Dengan mencintai dunia, maka problem-problem yang dihadapi, baik internal maupun eksternal gereja, akan dilihat sebagai bagian dari tugas misional yang gereja harus tangani. Gereja tidak menutup mata, atau tidak cuci tangan seperti Pilatus. Gereja tidak lari dari tanggung-jawab seperti Kain terhadap Habel. Gereja akan berbuat dalam rahmat yang memberdayakannya untuk melakukan lompatan iman agar keluar dari batas-batas diri. Artinya, dengan meminjam lompatan imannya Soren A. Kierkegaard, iman Gereja itu seharusnya membuat gereja berani bertindak, sebab ada kuasa Allah yang memberdayakan. Tanpa keberanian, gereja tidak akan bisa melakukan transformasi. Ia hanya berhayal dan beronani dengan retorika kosong. Iman tidak boleh retoris. Iman harus menjadi aktus, tindakan, perbuatan.

Pemberdayaan Ekonomi

Kesadaran untuk bertindak dalam konteks kemiskinan dan kejahatan sosial telah menjadi kesadaran beberapa gereja. Salah satu Sinode Gereja yang saya ketahui malah menghimpun anggota-anggota jemaatnya yang pengusaha dan konglomerat untuk berbuat sesuatu. Para pengusaha ini ditantang dengan menghimpun dana dan aktif melakukan kunjungan dan pemberdayaan ekonomi riil ke desa-desa Kristen yang miskin itu. Mereka juga mendirikan Yayasan dan bersinergi dengan pemerintah dalam spirit pentahelix untuk transformasi.

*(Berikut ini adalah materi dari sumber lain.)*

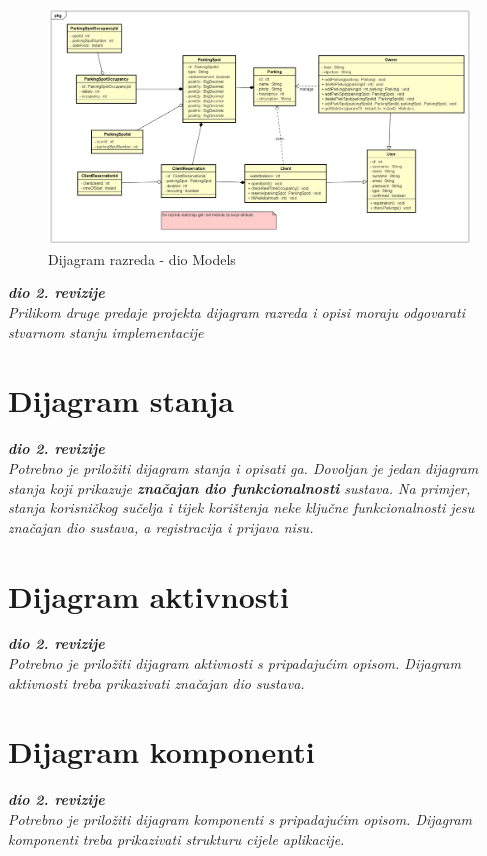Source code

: \begin{figure}[H]
	
	\includegraphics[width=\textwidth]{slike/model.png} %
	\centering
	\caption{Dijagram razreda - dio Models}
	\label{fig:models}
\end{figure}

\eject

\textbf{\textit{dio 2. revizije}}\\			

\textit{Prilikom druge predaje projekta dijagram razreda i opisi moraju odgovarati stvarnom stanju implementacije}



\eject

\section{Dijagram stanja}


\textbf{\textit{dio 2. revizije}}\\

\textit{Potrebno je priložiti dijagram stanja i opisati ga. Dovoljan je jedan dijagram stanja koji prikazuje \textbf{značajan dio funkcionalnosti} sustava. Na primjer, stanja korisničkog sučelja i tijek korištenja neke ključne funkcionalnosti jesu značajan dio sustava, a registracija i prijava nisu. }


\eject 

\section{Dijagram aktivnosti}

\textbf{\textit{dio 2. revizije}}\\

\textit{Potrebno je priložiti dijagram aktivnosti s pripadajućim opisom. Dijagram aktivnosti treba prikazivati značajan dio sustava.}

\eject
\section{Dijagram komponenti}

\textbf{\textit{dio 2. revizije}}\\

\textit{Potrebno je priložiti dijagram komponenti s pripadajućim opisom. Dijagram komponenti treba prikazivati strukturu cijele aplikacije.}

Ada pula yang mendirikan Koperasi, PT, Credit Union. Singkatnya, ada aktus yang konkret untuk memajukan ekonomi. Mengapa? Sebab tanpa “logistik”, agenda apa pun akan sulit dikakukan. Karena itu, kehidupan ekonomi dilihat dan dijadikan sebagai pintu masuk untuk transformasi ke dalam segala aspek. Dari situ, barulah dikembangkan refleksi untuk menyiapkan dan meluaskan karya pelayanan secara holistik.

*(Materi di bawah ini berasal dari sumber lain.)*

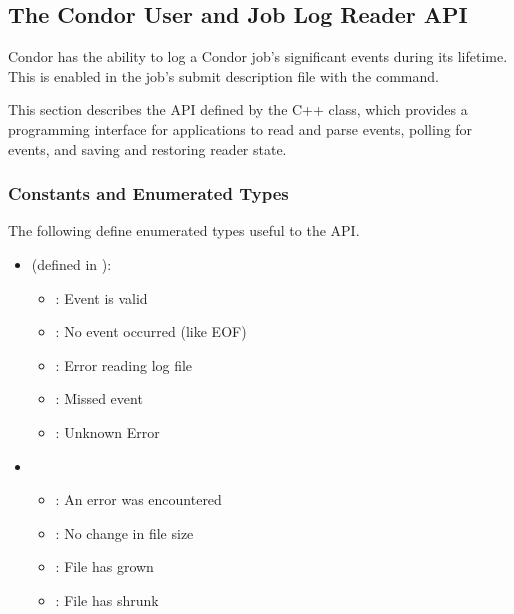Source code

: \subsection{\label{sec:job-log-reader}The Condor User and Job Log Reader API}

Condor has the ability to log a Condor job's significant events during 
its lifetime.
This is enabled in the job's submit description file with the
 command.

This section describes the API defined by the C++  class,
which provides a programming interface for applications
to read and parse events,
polling for events, and saving and restoring reader state.

\subsubsection{Constants and Enumerated Types}

The following define enumerated types useful to the API.

\begin{itemize}
\item {} (defined in ):
  \begin{itemize}
    \item {}: Event is valid
    \item {}: No event occurred (like EOF)
    \item {}: Error reading log file
    \item {}: Missed event
    \item {}: Unknown Error
  \end{itemize}

\item {}
  \begin{itemize}
    \item {}: An error was encountered
    \item {}: No change in file size
    \item {}: File has grown
    \item {}: File has shrunk
  \end{itemize}

\end{itemize}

Karya-karya pemberdayaan ekonomi ini harus tertuju langsung ke gereja lokal/jemaat dan warganya. Tentu, bukan untuk menambah jumlah kas jemaat, tetapi supaya warganya berdaya. Jika warganya berdaya dan hatinya penuh rasa syukur, maka gereja juga berdaya untuk terus memberdayakan dan meluaskan kasih Allah. Ia kan?

So, bagaimana dengan gereja Anda/kita?